__Exercise brief__. Work through the entries below and show every line in which "example" is found.

Saved data entries

┄┄┄┄┄┄┄┄┄┄┄┄┄┄┄┄┄┄┄┄

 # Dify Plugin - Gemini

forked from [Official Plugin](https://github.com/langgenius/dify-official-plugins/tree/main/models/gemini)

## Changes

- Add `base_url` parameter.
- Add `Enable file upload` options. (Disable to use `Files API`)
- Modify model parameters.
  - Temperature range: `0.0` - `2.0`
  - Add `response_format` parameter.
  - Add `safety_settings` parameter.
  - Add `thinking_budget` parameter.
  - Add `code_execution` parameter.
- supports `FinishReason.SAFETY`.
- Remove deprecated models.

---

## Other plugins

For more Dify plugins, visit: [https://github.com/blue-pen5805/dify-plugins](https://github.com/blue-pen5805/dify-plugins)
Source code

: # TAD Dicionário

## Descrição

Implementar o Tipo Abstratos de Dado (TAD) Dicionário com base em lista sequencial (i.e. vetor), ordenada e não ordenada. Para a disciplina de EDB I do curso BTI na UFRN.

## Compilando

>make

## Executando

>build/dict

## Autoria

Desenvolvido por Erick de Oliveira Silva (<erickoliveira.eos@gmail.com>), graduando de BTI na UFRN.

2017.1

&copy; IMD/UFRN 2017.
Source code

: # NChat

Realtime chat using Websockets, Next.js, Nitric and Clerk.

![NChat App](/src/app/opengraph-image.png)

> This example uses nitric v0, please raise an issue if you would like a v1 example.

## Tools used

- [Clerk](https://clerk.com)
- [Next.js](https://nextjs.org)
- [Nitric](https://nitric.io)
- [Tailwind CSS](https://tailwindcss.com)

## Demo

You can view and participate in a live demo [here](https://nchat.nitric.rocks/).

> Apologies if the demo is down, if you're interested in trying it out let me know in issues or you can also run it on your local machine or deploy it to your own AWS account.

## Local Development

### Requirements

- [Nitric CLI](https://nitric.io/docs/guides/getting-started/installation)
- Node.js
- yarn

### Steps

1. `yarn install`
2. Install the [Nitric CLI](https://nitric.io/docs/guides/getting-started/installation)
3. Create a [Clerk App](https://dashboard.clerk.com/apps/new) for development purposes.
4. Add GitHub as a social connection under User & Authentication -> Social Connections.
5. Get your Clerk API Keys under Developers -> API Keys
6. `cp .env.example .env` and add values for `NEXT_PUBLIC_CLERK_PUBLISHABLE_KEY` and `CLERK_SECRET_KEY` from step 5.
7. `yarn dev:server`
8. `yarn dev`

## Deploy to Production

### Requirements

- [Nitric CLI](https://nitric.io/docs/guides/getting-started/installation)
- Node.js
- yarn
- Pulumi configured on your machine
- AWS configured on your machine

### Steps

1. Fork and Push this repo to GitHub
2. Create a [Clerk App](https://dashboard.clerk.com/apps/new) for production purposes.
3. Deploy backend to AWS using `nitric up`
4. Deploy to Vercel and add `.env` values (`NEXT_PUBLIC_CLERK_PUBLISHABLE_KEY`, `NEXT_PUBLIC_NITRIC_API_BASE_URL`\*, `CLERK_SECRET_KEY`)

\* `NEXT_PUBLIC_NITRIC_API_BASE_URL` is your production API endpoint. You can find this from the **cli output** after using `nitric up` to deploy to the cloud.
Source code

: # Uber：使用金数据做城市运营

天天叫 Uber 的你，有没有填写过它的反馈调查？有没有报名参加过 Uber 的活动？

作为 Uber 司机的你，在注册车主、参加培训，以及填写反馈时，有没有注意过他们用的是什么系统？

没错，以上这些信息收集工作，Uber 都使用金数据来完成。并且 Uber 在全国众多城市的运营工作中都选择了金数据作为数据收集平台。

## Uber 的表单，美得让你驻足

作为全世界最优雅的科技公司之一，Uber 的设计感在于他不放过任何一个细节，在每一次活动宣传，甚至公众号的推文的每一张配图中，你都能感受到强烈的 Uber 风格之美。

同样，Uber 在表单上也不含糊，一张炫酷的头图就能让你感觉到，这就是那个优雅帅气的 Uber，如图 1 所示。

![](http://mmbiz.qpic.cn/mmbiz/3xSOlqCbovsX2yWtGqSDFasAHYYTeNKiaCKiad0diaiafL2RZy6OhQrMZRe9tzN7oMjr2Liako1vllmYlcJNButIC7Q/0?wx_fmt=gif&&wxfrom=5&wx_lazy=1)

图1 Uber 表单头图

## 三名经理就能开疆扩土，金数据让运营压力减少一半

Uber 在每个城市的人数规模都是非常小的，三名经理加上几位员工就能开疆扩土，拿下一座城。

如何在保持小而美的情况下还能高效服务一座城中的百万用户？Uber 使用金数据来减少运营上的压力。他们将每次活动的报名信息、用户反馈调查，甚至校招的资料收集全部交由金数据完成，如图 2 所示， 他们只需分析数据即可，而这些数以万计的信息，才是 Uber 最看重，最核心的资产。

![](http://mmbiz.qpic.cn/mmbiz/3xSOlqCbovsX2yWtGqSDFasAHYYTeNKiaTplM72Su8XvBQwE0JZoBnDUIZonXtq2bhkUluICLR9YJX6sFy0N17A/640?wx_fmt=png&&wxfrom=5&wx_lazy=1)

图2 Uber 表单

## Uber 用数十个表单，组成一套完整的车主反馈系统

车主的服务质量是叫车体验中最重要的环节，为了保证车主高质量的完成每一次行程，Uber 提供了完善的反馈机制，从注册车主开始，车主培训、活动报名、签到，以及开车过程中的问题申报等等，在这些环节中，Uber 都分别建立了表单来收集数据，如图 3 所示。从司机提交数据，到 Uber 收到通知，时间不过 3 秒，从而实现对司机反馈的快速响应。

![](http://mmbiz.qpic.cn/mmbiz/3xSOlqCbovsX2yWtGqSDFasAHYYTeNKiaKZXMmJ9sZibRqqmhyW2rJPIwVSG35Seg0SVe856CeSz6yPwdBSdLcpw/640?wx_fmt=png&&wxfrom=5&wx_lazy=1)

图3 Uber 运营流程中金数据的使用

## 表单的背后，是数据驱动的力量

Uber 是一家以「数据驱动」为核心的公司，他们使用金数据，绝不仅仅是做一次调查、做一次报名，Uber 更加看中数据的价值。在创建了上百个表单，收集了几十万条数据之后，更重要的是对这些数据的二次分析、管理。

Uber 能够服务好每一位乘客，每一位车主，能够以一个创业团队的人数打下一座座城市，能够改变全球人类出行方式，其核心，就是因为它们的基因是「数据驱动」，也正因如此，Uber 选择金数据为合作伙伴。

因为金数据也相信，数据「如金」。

┄┄┄┄┄┄┄┄┄┄┄┄┄┄┄┄┄┄┄┄

__Answer section__.
> This example uses nitric v0, please raise an issue if you would like a v1 example.
6. `cp .env.example .env` and add values for `NEXT_PUBLIC_CLERK_PUBLISHABLE_KEY` and `CLERK_SECRET_KEY` from step 5.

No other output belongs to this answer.